What you need to do: In the entries below, count every line with the word "Random". Return only the count.

+++ Supplied material +++

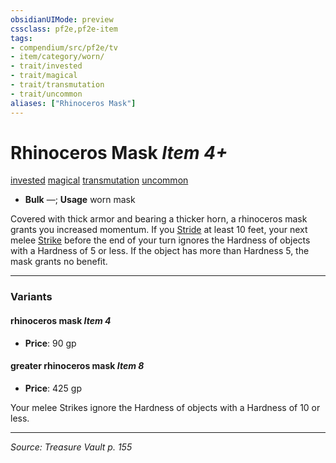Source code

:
 ```yaml
---
obsidianUIMode: preview
cssclass: pf2e,pf2e-item
tags:
- compendium/src/pf2e/tv
- item/category/worn/
- trait/invested
- trait/magical
- trait/transmutation
- trait/uncommon
aliases: ["Rhinoceros Mask"]
---
```

# Rhinoceros Mask *Item 4+*  
[invested](invested.md "Invested Item Trait")  [magical](magical.md "Magical Item Trait")  [transmutation](transmutation.md "Transmutation School Trait")  [uncommon](uncommon.md "Uncommon Rarity Trait")  

- **Bulk** —; **Usage** worn mask

Covered with thick armor and bearing a thicker horn, a rhinoceros mask grants you increased momentum. If you [Stride](stride.md) at least 10 feet, your next melee [Strike](strike.md) before the end of your turn ignores the Hardness of objects with a Hardness of 5 or less. If the object has more than Hardness 5, the mask grants no benefit.

---

### Variants

#### rhinoceros mask *Item 4*

- **Price**: 90 gp

#### greater rhinoceros mask *Item 8*

- **Price**: 425 gp

Your melee Strikes ignore the Hardness of objects with a Hardness of 10 or less.

---
*Source: Treasure Vault p. 155*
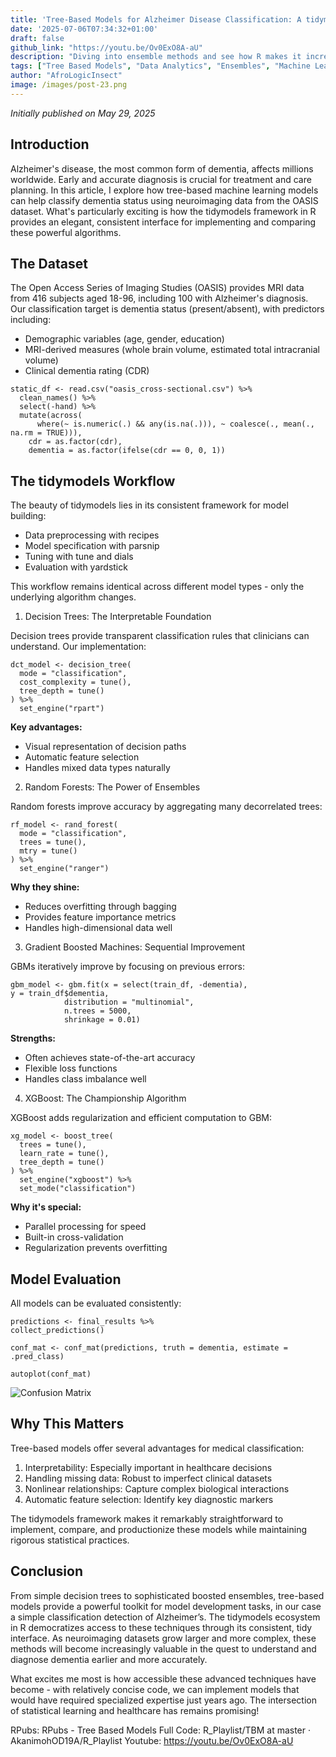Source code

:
 ```yaml
---
title: 'Tree-Based Models for Alzheimer Disease Classification: A tidymodels Approach'
date: '2025-07-06T07:34:32+01:00'
draft: false
github_link: "https://youtu.be/Ov0ExO8A-aU"
description: "Diving into ensemble methods and see how R makes it incredibly easy to build, deploy, and interact with sophisticated machine learning models."
tags: ["Tree Based Models", "Data Analytics", "Ensembles", "Machine Learning", "Deployment", "Data Science"]
author: "AfroLogicInsect"
image: /images/post-23.png
---
```


_Initially published on May 29, 2025_

## Introduction
Alzheimer's disease, the most common form of dementia, affects millions worldwide. Early and accurate diagnosis is crucial for treatment and care planning. In this article, I explore how tree-based machine learning models can help classify dementia status using neuroimaging data from the OASIS dataset. What's particularly exciting is how the tidymodels framework in R provides an elegant, consistent interface for implementing and comparing these powerful algorithms.

## The Dataset
The Open Access Series of Imaging Studies (OASIS) provides MRI data from 416 subjects aged 18-96, including 100 with Alzheimer's diagnosis. Our classification target is dementia status (present/absent), with predictors including:

- Demographic variables (age, gender, education)
- MRI-derived measures (whole brain volume, estimated total intracranial volume)
- Clinical dementia rating (CDR)

```
static_df <- read.csv("oasis_cross-sectional.csv") %>% 
  clean_names() %>% 
  select(-hand) %>% 
  mutate(across(
      where(~ is.numeric(.) && any(is.na(.))), ~ coalesce(., mean(., na.rm = TRUE))),
    cdr = as.factor(cdr),
    dementia = as.factor(ifelse(cdr == 0, 0, 1))
```

## The tidymodels Workflow
The beauty of tidymodels lies in its consistent framework for model building:

- Data preprocessing with recipes
- Model specification with parsnip
- Tuning with tune and dials
- Evaluation with yardstick

This workflow remains identical across different model types - only the underlying algorithm changes.

1. Decision Trees: The Interpretable Foundation

Decision trees provide transparent classification rules that clinicians can understand. Our implementation:

```
dct_model <- decision_tree(
  mode = "classification",
  cost_complexity = tune(),
  tree_depth = tune()
) %>% 
  set_engine("rpart")
```

**Key advantages:**

- Visual representation of decision paths
- Automatic feature selection
- Handles mixed data types naturally

2. Random Forests: The Power of Ensembles

Random forests improve accuracy by aggregating many decorrelated trees:

```
rf_model <- rand_forest(
  mode = "classification",
  trees = tune(),
  mtry = tune()
) %>% 
  set_engine("ranger")
```

**Why they shine:**

- Reduces overfitting through bagging
- Provides feature importance metrics
- Handles high-dimensional data well

3. Gradient Boosted Machines: Sequential Improvement

GBMs iteratively improve by focusing on previous errors:

```
gbm_model <- gbm.fit(x = select(train_df, -dementia),
y = train_df$dementia,
            distribution = "multinomial",
            n.trees = 5000,
            shrinkage = 0.01)
```

**Strengths:**

- Often achieves state-of-the-art accuracy
- Flexible loss functions
- Handles class imbalance well

4. XGBoost: The Championship Algorithm

XGBoost adds regularization and efficient computation to GBM:

```
xg_model <- boost_tree(
  trees = tune(),
  learn_rate = tune(),
  tree_depth = tune()
) %>% 
  set_engine("xgboost") %>% 
  set_mode("classification")
```

**Why it's special:**

- Parallel processing for speed
- Built-in cross-validation
- Regularization prevents overfitting

## Model Evaluation
All models can be evaluated consistently:

```
predictions <- final_results %>% 
collect_predictions()

conf_mat <- conf_mat(predictions, truth = dementia, estimate = .pred_class)

autoplot(conf_mat)
```

![Confusion Matrix](https://dev-to-uploads.s3.amazonaws.com/uploads/articles/mit9d22wrftjjywrn9m2.png)

## Why This Matters
Tree-based models offer several advantages for medical classification:

1. Interpretability: Especially important in healthcare decisions
2. Handling missing data: Robust to imperfect clinical datasets
3. Nonlinear relationships: Capture complex biological interactions
4. Automatic feature selection: Identify key diagnostic markers

The tidymodels framework makes it remarkably straightforward to implement, compare, and productionize these models while maintaining rigorous statistical practices.

## Conclusion
From simple decision trees to sophisticated boosted ensembles, tree-based models provide a powerful toolkit for model development tasks, in our case a simple classification detection of Alzheimer’s. The tidymodels ecosystem in R democratizes access to these techniques through its consistent, tidy interface. As neuroimaging datasets grow larger and more complex, these methods will become increasingly valuable in the quest to understand and diagnose dementia earlier and more accurately.

What excites me most is how accessible these advanced techniques have become - with relatively concise code, we can implement models that would have required specialized expertise just years ago. The intersection of statistical learning and healthcare has remains promising!

RPubs: RPubs - Tree Based Models
Full Code: R_Playlist/TBM at master · AkanimohOD19A/R_Playlist
Youtube: https://youtu.be/Ov0ExO8A-aU
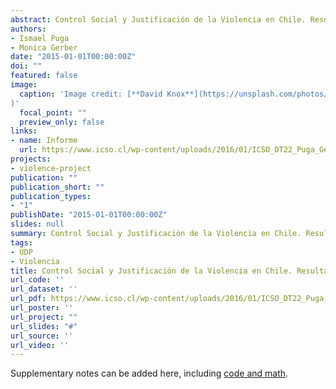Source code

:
 ```yaml
---
abstract: Control Social y Justificación de la Violencia en Chile. Resultados Encuesta Nacional UDP 2015
authors:
- Ismael Puga
- Monica Gerber
date: "2015-01-01T00:00:00Z"
doi: ""
featured: false
image:
  caption: 'Image credit: [**David Knox**](https://unsplash.com/photos/uAtVUNqlMWs?utm_source=unsplash&utm_medium=referral&utm_content=creditShareLink
)'
  focal_point: ""
  preview_only: false
links:
- name: Informe
  url: https://www.icso.cl/wp-content/uploads/2016/01/ICSO_DT22_Puga_Gerber.pdf
projects:
- violence-project
publication: ""
publication_short: ""
publication_types:
- "1"
publishDate: "2015-01-01T00:00:00Z"
slides: null
summary: Control Social y Justificación de la Violencia en Chile. Resultados Encuesta Nacional UDP 2015
tags:
- UDP
- Violencia
title: Control Social y Justificación de la Violencia en Chile. Resultados Encuesta Nacional UDP 2015
url_code: ''
url_dataset: ''
url_pdf: https://www.icso.cl/wp-content/uploads/2016/01/ICSO_DT22_Puga_Gerber.pdf
url_poster: ''
url_project: ""
url_slides: "#"
url_source: ''
url_video: ''
---
```


Supplementary notes can be added here, including [code and math](https://sourcethemes.com/academic/docs/writing-markdown-latex/).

+++

Solution below: 2